Mechanisms are a key construct is many disciplines of science and are defined as frequently occurring and easily recognizable causal patterns (Elster, 2007). “In the natural sciences, no event or process is regarded as having been satisfactorily understood unless its actual or possible mechanism has been unveiled” (Bunge, 1999, p. 63). Mechanisms are not like the deterministic laws of physics, in which certain inputs positively lead to certain outputs (Elster, 2007; Hedström & Swedberg, 1998).

Instead, mechanisms allow us to address the probabilistic nature of social life. In social theory IS research, collective entities and processes unfolding in a social context are understood to typify and represent the generation of aggregate effects from the actions of individuals (Avgerou, 2013).

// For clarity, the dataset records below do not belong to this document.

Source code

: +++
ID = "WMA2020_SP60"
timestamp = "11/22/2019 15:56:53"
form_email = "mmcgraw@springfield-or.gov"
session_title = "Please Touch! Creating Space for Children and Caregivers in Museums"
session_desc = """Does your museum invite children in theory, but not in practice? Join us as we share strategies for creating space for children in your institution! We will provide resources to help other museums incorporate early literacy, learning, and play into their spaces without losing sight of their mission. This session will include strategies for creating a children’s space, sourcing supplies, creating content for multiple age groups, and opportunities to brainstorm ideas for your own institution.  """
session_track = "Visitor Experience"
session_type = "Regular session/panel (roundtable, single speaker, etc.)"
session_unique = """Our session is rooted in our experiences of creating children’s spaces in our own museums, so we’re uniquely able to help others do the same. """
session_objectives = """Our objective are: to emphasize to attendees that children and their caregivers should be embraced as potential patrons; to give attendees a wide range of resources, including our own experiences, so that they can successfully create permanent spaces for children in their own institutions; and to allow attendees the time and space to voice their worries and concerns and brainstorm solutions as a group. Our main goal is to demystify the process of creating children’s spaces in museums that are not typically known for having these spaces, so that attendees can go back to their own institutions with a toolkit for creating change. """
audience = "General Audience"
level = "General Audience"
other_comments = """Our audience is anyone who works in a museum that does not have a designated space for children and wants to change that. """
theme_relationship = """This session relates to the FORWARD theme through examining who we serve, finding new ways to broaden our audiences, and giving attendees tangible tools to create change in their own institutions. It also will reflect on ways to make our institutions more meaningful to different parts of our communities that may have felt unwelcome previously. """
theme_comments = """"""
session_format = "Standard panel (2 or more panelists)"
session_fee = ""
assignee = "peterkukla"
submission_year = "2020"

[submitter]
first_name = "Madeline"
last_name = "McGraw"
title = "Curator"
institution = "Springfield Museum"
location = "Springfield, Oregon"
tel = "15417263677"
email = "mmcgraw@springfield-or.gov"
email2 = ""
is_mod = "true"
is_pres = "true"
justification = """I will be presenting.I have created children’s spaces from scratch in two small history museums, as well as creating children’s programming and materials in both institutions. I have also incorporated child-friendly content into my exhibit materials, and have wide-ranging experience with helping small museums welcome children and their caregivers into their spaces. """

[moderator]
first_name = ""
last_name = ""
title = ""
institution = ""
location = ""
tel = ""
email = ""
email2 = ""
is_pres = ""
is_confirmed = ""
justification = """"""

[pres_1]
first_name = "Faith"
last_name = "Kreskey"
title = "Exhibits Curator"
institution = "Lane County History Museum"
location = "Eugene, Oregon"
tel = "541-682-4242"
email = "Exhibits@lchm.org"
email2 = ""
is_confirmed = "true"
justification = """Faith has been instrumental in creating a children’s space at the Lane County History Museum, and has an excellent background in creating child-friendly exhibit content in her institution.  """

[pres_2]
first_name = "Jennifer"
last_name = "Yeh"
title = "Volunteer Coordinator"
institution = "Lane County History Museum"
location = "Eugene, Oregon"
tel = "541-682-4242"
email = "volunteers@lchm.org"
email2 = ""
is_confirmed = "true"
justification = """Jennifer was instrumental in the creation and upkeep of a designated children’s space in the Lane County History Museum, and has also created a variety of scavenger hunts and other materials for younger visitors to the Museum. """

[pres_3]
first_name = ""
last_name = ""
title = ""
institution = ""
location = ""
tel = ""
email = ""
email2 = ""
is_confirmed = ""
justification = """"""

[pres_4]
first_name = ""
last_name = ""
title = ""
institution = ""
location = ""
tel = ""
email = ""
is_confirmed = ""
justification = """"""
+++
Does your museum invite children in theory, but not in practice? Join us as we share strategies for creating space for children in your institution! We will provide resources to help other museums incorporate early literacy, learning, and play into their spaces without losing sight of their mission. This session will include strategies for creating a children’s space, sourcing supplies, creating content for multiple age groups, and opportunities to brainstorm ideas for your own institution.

Therefore, a methodological strategy to cope with theoretical complexity is the acceptance of mechanisms in terms of collective actors (ibid). Avgerou (2013) identifies two main spheres wherein social mechanism based explanations augment social theory IS research: First, social mechanisms make explicit the causal paths that produce outcomes of IS phenomena, and thus, lead to a more constructive explanatory theory. Second, being empirically driven, the tracing of social mechanisms is likely to produce new insights beyond those implied by the theories that frame existing research, thus contributing to a more complete, multi-causal explanation (Avgerou, 2013).

4.3 Coleman´s Framework – The Micro-Macro Conundrum

Melville (2010) identified three distinct classes of sustainability phenomena: 1) how cognitive states about sustainability (beliefs, opportunities, motives etc.) emerge; 2) actions of organizations and individuals on the topic of sustainability practices and processes; and 3) environmental and financial performance outcomes. These classes encompass the act of generating sustainable value from data, ranging from factors that influence individual cognitive states to the individual actions that collectively contribute to the generation of value. Viewed as a whole, the three classes of phenomena comprise micro and macro constructs (Melville, 2010). Coleman’s theoretical foundation underscores the mediating role of individuals in linking macro-level structural variables to social macro-level impacts as shown in Figure 5.

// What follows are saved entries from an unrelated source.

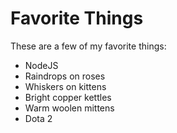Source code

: # Favorite Things

These are a few of my favorite things:

- NodeJS
- Raindrops on roses
- Whiskers on kittens
- Bright copper kettles
- Warm woolen mittens
- Dota 2
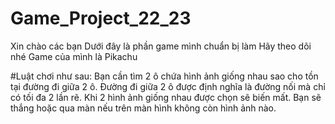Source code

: # Game_Project_22_23
Xin chào các bạn
Dưới đây là phần game mình chuẩn bị làm
Hãy theo dõi nhé
Game của mình là Pikachu

#Luật chơi như sau: 
  Bạn cần tìm 2 ô chứa hình ảnh giống nhau sao cho tồn tại đường đi giữa 2 ô.
  Đường đi giữa 2 ô được định nghĩa là đường nối mà chỉ có tối đa 2 lần rẽ.
  Khi 2 hình ảnh giống nhau được chọn sẽ biến mất.
  Bạn sẽ thắng hoặc qua màn nếu trên màn hình không còn hình ảnh nào.
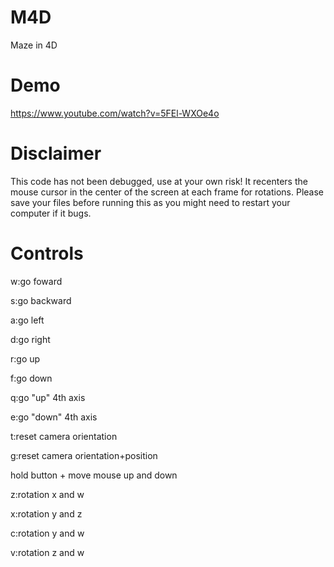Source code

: # M4D
Maze in 4D

# Demo
https://www.youtube.com/watch?v=5FEl-WXOe4o

# Disclaimer
This code has not been debugged, use at your own risk! It recenters the mouse cursor in the center of the screen at each frame for rotations. Please save your files before running this as you might need to restart your computer if it bugs.

# Controls
w:go foward

s:go backward

a:go left

d:go right

r:go up

f:go down

q:go "up" 4th axis

e:go "down" 4th axis


t:reset camera orientation

g:reset camera orientation+position


hold button + move mouse up and down

z:rotation x and w

x:rotation y and z

c:rotation y and w

v:rotation z and w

Figure 5: Meta-theory based on Coleman´s Framework, adapted from Hedström and Ylikoski (2010)

Following Coleman (1986, 1990), we deduce that the goal of the social system is to maximize utility or what we have defined as sustainable value. We use Coleman’s framework as a meta-theory to explain the micro to macro level relationship between use of open data and the generation of sustainable value. Coleman (1990) proposes that a theory which can generate macro-level empirical generalizations as specific propositions may be thought of as “a theory of individual action, together with a theory of how these actions combine, under specific rules, to produce systemic behavior”

(Coleman, 1990, p. 20).

Three types of relations are included: 1) macro-level variables that explain the societal context which affects individual capacity through situational macro-micro mechanisms (by influencing the motivation, opportunity and ability of individuals); 2) individual capacity affects individual action through action-formation micro-micro mechanisms;

and 3) collective individual action affects macro-level constructs such as sustainable value through transformational micro-macro mechanisms (Hedström & Swedberg, 1998). In Paper V, I propose that the opportunity for value generation through use of data is created through the act of making data open. By constructing a robust regulatory data protection and privacy framework that produce trust and stability in information markets, we gain the means to influence the extrinsic motivation of stakeholders to use data. Furthermore, governments can motivate individuals if they demonstrating strong IT leadership, for instance by organizing events like hackathons, by promoting use of data or by being forerunners in utilization of digital solutions.

Finally, individual ability and expertise can be influenced by the supply of relevant skills and tools in the open data ecosystem.